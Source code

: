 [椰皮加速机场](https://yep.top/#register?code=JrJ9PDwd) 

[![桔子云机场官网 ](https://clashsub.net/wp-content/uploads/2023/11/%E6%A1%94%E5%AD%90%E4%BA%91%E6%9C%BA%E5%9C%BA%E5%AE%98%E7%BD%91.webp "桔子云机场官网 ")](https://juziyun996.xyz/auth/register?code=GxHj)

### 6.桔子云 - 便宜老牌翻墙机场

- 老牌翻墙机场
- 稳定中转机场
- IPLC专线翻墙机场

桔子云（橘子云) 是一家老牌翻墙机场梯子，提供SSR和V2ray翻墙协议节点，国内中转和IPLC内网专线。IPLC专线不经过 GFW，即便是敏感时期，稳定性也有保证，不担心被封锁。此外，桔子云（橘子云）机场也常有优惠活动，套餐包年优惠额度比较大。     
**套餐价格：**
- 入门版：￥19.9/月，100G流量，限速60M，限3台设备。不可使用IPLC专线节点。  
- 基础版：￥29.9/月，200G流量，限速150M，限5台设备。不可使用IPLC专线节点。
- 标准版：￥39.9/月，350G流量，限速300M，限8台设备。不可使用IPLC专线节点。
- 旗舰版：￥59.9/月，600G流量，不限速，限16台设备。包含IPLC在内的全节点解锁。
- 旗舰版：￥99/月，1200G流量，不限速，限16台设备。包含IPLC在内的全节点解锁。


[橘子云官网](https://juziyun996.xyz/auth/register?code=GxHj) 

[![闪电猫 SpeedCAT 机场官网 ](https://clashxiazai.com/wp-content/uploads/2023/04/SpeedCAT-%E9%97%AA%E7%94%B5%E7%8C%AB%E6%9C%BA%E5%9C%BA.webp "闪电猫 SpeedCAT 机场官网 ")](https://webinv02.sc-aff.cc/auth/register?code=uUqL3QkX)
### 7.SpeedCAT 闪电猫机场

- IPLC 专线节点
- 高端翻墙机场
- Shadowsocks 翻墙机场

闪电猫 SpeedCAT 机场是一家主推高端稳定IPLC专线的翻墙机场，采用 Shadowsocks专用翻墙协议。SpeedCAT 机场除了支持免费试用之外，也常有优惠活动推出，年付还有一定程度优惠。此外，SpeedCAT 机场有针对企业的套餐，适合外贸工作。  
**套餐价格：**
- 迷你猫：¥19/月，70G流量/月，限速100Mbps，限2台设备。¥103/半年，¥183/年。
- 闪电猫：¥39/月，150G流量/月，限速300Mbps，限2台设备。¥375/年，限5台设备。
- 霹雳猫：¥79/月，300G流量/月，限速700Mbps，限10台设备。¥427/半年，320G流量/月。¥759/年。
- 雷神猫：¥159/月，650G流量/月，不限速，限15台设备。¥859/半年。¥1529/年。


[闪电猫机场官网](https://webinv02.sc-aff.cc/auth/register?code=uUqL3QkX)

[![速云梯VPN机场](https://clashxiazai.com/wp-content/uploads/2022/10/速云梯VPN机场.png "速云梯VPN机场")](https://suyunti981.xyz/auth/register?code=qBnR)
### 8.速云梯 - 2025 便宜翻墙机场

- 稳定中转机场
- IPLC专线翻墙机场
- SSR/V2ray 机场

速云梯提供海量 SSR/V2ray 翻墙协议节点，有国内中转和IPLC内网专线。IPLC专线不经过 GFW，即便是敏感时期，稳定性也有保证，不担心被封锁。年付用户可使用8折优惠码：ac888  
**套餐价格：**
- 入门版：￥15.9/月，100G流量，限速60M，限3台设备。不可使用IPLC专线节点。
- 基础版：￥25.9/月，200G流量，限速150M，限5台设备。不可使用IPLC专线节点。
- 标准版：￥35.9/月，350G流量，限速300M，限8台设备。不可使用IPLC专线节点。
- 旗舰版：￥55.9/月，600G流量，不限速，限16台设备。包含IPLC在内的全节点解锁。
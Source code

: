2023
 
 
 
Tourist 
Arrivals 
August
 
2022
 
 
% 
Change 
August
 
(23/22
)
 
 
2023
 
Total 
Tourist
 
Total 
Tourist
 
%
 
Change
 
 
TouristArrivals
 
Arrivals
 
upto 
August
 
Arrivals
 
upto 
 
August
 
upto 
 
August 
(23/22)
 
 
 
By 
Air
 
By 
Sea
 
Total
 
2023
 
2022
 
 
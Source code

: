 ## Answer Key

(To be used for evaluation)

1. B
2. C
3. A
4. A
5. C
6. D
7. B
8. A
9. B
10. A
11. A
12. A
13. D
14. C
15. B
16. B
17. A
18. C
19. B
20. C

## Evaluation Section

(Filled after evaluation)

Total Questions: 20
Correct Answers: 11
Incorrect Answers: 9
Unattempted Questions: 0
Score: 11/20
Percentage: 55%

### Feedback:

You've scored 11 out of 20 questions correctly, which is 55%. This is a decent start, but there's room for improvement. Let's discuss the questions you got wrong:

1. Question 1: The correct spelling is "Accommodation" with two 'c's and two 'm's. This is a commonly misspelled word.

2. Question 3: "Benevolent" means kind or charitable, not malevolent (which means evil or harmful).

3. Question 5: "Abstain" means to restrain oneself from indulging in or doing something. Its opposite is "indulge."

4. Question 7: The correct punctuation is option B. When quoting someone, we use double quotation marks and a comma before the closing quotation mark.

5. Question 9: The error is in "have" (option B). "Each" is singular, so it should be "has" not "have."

**About this exercise**
Where the string "SpeedCAT" appears in a line of the listing, copy that line.

**Written answer**
[![闪电猫 SpeedCAT 机场官网 ](https://clashxiazai.com/wp-content/uploads/2023/04/SpeedCAT-%E9%97%AA%E7%94%B5%E7%8C%AB%E6%9C%BA%E5%9C%BA.webp "闪电猫 SpeedCAT 机场官网 ")](https://webinv02.sc-aff.cc/auth/register?code=uUqL3QkX)
### 7.SpeedCAT 闪电猫机场
闪电猫 SpeedCAT 机场是一家主推高端稳定IPLC专线的翻墙机场，采用 Shadowsocks专用翻墙协议。SpeedCAT 机场除了支持免费试用之外，也常有优惠活动推出，年付还有一定程度优惠。此外，SpeedCAT 机场有针对企业的套餐，适合外贸工作。  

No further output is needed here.